ABOUT THIS TASK: Go through the data and copy each line that holds "center".

Collected data:

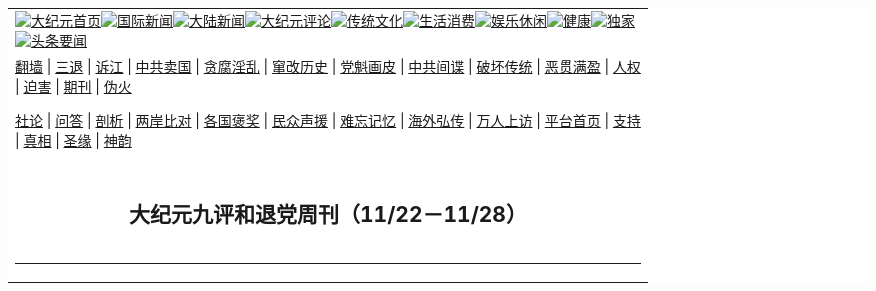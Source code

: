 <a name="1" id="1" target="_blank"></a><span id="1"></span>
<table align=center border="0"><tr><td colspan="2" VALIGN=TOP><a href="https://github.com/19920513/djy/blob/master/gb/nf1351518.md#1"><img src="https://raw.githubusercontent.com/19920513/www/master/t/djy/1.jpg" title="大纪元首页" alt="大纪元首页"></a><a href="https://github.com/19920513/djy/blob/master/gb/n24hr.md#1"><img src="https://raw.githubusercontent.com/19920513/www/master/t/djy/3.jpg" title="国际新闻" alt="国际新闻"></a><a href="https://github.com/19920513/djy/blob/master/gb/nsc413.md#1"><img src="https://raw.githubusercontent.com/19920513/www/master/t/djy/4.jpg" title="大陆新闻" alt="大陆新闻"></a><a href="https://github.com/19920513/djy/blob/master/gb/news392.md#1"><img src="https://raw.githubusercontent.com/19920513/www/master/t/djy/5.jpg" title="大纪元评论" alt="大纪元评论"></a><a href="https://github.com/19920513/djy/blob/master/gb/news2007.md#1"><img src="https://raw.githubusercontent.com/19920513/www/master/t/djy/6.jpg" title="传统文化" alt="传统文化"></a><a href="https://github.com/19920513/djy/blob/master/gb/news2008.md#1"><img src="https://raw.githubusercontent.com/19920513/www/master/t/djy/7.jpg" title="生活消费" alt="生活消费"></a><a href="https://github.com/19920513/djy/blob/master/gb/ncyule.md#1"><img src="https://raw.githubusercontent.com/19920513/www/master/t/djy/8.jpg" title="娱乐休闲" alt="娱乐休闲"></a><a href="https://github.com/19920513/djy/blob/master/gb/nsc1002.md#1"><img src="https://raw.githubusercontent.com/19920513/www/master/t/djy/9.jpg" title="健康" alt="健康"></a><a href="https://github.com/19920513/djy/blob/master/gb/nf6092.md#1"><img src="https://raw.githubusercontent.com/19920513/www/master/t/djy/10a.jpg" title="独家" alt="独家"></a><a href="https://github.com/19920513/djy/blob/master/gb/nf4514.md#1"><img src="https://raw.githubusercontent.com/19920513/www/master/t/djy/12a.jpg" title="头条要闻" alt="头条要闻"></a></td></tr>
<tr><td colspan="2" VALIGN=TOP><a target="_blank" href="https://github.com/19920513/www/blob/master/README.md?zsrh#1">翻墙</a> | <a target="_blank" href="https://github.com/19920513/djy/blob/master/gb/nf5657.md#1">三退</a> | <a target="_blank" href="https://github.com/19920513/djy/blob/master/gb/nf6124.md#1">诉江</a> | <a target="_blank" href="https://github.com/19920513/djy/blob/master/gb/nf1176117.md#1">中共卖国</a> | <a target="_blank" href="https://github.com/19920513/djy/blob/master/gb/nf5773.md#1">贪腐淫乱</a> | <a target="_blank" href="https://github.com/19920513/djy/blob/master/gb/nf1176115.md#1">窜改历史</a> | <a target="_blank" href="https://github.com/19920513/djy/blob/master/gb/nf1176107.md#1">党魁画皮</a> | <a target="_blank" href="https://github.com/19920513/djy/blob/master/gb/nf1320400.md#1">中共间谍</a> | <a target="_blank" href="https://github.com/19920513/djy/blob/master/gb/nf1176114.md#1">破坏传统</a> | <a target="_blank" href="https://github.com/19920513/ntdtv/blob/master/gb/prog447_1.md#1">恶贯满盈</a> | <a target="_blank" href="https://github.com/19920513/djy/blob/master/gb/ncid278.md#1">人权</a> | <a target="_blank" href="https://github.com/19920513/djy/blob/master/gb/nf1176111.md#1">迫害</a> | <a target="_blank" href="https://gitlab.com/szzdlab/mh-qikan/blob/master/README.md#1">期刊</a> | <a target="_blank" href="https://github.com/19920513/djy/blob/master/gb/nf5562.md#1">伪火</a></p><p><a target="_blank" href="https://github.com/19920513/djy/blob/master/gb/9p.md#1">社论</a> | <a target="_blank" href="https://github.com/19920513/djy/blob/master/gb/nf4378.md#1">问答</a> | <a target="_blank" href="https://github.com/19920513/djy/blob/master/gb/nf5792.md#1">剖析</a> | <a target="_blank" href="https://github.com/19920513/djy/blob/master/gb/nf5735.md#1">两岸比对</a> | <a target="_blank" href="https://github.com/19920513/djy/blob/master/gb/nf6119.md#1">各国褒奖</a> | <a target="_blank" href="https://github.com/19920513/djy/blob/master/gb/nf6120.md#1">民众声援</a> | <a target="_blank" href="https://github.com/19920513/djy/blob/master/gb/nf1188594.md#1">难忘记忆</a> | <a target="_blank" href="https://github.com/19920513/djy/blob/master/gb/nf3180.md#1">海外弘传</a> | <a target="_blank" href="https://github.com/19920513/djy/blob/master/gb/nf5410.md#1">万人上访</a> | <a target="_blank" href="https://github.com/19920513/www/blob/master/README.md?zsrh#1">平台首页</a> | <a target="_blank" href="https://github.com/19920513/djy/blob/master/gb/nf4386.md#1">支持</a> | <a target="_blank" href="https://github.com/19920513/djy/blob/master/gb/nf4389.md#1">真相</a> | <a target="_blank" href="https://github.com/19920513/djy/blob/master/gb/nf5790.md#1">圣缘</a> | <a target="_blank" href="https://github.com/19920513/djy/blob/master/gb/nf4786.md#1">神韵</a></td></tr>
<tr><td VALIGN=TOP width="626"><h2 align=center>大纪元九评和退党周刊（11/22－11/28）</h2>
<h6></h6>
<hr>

---

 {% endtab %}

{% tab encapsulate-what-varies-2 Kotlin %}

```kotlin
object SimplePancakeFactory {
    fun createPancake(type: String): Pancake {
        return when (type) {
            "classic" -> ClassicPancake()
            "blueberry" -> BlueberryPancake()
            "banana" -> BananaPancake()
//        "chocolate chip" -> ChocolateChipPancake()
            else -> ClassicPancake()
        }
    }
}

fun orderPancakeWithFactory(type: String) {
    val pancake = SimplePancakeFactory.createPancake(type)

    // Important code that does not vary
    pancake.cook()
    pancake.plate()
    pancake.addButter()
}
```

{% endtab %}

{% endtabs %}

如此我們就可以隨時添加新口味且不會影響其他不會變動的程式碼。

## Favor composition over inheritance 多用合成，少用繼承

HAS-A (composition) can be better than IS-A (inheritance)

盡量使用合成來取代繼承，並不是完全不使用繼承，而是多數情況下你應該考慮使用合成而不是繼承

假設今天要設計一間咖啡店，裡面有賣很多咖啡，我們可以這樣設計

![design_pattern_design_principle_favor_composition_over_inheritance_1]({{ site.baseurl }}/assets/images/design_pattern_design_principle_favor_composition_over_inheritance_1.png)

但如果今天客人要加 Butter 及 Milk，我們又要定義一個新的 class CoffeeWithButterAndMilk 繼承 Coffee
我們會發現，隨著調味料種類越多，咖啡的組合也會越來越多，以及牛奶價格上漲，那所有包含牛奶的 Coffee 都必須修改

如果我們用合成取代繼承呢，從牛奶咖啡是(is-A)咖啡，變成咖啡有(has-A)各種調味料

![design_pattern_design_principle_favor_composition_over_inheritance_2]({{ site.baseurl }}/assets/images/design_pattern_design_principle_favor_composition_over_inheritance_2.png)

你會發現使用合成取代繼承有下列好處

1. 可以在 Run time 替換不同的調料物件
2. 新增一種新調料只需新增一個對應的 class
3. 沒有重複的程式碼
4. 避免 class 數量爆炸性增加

==

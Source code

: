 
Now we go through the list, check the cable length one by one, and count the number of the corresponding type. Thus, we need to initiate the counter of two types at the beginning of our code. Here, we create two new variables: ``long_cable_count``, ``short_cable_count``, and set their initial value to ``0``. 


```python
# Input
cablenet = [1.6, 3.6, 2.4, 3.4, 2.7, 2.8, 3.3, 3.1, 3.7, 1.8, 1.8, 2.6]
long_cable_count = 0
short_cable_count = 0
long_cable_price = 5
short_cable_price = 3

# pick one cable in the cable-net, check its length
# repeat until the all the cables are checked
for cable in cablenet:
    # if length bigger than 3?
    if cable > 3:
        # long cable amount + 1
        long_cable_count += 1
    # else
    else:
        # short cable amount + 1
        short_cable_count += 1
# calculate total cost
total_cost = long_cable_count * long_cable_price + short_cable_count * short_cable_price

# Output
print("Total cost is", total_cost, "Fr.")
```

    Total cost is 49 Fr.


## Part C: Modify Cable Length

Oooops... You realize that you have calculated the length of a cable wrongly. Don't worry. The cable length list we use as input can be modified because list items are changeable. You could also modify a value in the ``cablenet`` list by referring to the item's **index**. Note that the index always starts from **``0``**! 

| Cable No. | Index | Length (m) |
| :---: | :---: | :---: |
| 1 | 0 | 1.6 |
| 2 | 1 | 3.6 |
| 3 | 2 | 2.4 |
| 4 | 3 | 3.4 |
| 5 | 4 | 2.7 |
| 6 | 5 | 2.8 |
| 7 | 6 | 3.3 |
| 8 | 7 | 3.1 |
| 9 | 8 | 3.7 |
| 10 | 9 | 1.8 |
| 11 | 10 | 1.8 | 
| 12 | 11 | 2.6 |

EXERCISE RESPONSE:
<table align=center border="0"><tr><td colspan="2" VALIGN=TOP><a href="https://github.com/19920513/djy/blob/master/gb/nf1351518.md#1"><img src="https://raw.githubusercontent.com/19920513/www/master/t/djy/1.jpg" title="大纪元首页" alt="大纪元首页"></a><a href="https://github.com/19920513/djy/blob/master/gb/n24hr.md#1"><img src="https://raw.githubusercontent.com/19920513/www/master/t/djy/3.jpg" title="国际新闻" alt="国际新闻"></a><a href="https://github.com/19920513/djy/blob/master/gb/nsc413.md#1"><img src="https://raw.githubusercontent.com/19920513/www/master/t/djy/4.jpg" title="大陆新闻" alt="大陆新闻"></a><a href="https://github.com/19920513/djy/blob/master/gb/news392.md#1"><img src="https://raw.githubusercontent.com/19920513/www/master/t/djy/5.jpg" title="大纪元评论" alt="大纪元评论"></a><a href="https://github.com/19920513/djy/blob/master/gb/news2007.md#1"><img src="https://raw.githubusercontent.com/19920513/www/master/t/djy/6.jpg" title="传统文化" alt="传统文化"></a><a href="https://github.com/19920513/djy/blob/master/gb/news2008.md#1"><img src="https://raw.githubusercontent.com/19920513/www/master/t/djy/7.jpg" title="生活消费" alt="生活消费"></a><a href="https://github.com/19920513/djy/blob/master/gb/ncyule.md#1"><img src="https://raw.githubusercontent.com/19920513/www/master/t/djy/8.jpg" title="娱乐休闲" alt="娱乐休闲"></a><a href="https://github.com/19920513/djy/blob/master/gb/nsc1002.md#1"><img src="https://raw.githubusercontent.com/19920513/www/master/t/djy/9.jpg" title="健康" alt="健康"></a><a href="https://github.com/19920513/djy/blob/master/gb/nf6092.md#1"><img src="https://raw.githubusercontent.com/19920513/www/master/t/djy/10a.jpg" title="独家" alt="独家"></a><a href="https://github.com/19920513/djy/blob/master/gb/nf4514.md#1"><img src="https://raw.githubusercontent.com/19920513/www/master/t/djy/12a.jpg" title="头条要闻" alt="头条要闻"></a></td></tr>
<tr><td VALIGN=TOP width="626"><h2 align=center>大纪元九评和退党周刊（11/22－11/28）</h2>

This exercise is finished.